Task item:
Find the word "article" in the records below. List each line containing it.

Records drawn from a dataset:
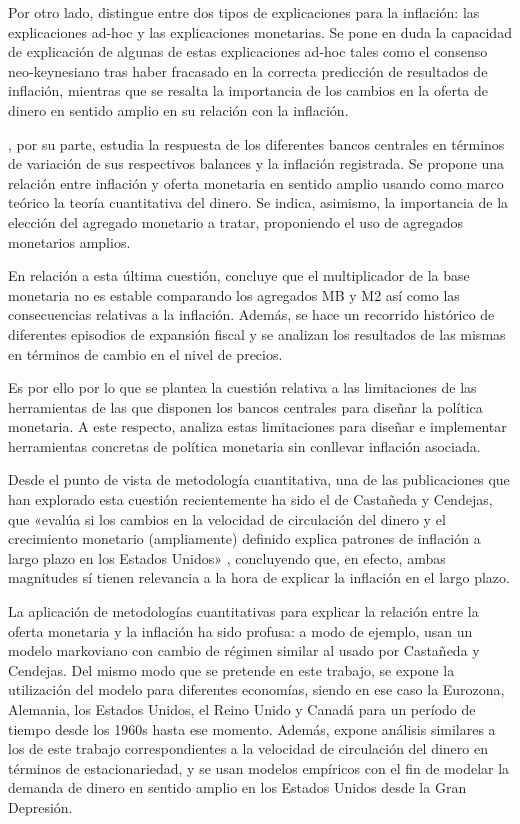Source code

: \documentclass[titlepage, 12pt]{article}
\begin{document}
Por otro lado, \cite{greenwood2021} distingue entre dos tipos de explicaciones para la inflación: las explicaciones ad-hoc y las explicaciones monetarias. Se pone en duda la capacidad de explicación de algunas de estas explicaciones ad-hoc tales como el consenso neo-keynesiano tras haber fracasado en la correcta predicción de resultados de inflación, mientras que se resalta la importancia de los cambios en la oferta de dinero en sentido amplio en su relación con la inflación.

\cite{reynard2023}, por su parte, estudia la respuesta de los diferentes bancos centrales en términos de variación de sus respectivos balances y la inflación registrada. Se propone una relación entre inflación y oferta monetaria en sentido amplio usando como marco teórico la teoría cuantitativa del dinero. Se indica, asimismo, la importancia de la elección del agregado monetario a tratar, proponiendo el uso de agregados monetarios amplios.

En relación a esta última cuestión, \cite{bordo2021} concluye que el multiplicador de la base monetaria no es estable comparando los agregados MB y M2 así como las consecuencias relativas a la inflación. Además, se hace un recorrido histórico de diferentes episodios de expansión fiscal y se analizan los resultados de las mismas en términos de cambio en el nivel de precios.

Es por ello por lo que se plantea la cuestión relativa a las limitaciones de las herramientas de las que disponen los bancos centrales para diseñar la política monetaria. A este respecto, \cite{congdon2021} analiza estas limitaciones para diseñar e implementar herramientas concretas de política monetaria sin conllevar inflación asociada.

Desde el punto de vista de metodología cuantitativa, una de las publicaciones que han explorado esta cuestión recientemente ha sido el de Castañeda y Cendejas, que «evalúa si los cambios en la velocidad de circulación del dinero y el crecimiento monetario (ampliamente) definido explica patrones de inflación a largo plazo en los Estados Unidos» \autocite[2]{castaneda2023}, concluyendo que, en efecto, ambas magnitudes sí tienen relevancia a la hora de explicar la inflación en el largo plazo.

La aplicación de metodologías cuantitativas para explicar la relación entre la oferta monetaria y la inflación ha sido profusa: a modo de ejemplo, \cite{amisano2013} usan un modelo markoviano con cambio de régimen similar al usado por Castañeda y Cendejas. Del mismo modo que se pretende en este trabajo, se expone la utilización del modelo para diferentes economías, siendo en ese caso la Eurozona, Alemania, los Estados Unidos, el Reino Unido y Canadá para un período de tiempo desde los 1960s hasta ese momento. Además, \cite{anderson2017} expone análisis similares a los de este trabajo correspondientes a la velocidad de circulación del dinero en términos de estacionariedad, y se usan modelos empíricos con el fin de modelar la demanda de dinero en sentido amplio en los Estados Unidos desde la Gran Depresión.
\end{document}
* * *
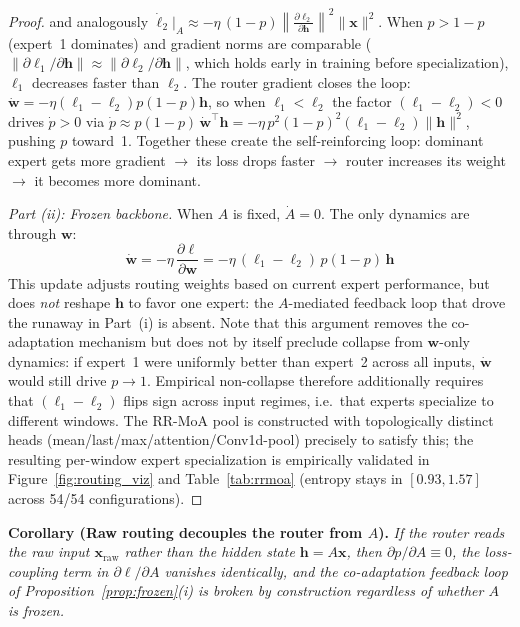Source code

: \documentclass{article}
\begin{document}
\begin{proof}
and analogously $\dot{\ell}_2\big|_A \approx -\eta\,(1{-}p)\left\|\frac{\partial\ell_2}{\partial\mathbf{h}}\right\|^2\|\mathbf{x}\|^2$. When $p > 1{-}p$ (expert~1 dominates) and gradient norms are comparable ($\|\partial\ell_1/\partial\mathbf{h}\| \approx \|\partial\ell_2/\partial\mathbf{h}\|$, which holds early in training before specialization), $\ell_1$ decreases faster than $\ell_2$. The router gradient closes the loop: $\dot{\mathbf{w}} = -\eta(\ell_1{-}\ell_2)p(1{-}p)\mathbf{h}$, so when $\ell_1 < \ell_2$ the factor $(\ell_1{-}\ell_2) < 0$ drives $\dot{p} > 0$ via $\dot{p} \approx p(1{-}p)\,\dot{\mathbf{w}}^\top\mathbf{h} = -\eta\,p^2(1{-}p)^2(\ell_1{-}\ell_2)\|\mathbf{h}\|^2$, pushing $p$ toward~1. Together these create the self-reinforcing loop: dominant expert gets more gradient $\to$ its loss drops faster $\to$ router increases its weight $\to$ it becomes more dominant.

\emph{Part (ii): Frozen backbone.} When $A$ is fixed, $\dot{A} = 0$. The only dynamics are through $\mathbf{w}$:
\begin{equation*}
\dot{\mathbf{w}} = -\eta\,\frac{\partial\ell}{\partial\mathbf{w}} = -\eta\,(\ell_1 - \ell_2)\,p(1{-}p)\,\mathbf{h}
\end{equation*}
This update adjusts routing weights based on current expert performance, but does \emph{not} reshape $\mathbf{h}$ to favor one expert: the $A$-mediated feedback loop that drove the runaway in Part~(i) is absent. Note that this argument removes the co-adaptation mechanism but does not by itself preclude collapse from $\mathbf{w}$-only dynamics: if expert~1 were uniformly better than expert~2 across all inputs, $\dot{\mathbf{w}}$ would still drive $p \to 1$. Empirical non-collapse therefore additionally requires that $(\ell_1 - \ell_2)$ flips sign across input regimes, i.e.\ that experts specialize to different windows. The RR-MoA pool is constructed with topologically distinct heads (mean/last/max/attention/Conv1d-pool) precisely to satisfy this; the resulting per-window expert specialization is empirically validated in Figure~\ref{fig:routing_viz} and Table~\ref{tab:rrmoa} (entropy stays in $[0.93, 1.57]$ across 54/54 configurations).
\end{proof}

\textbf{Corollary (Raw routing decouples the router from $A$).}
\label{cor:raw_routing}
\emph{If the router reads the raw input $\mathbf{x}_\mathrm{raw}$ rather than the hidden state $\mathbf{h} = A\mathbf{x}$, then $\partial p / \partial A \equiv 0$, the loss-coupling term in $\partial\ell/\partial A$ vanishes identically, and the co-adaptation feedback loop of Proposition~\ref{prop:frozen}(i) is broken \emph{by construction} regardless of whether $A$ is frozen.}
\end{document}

Result of this task:
: \documentclass[titlepage, 12pt]{article}
: \documentclass{article}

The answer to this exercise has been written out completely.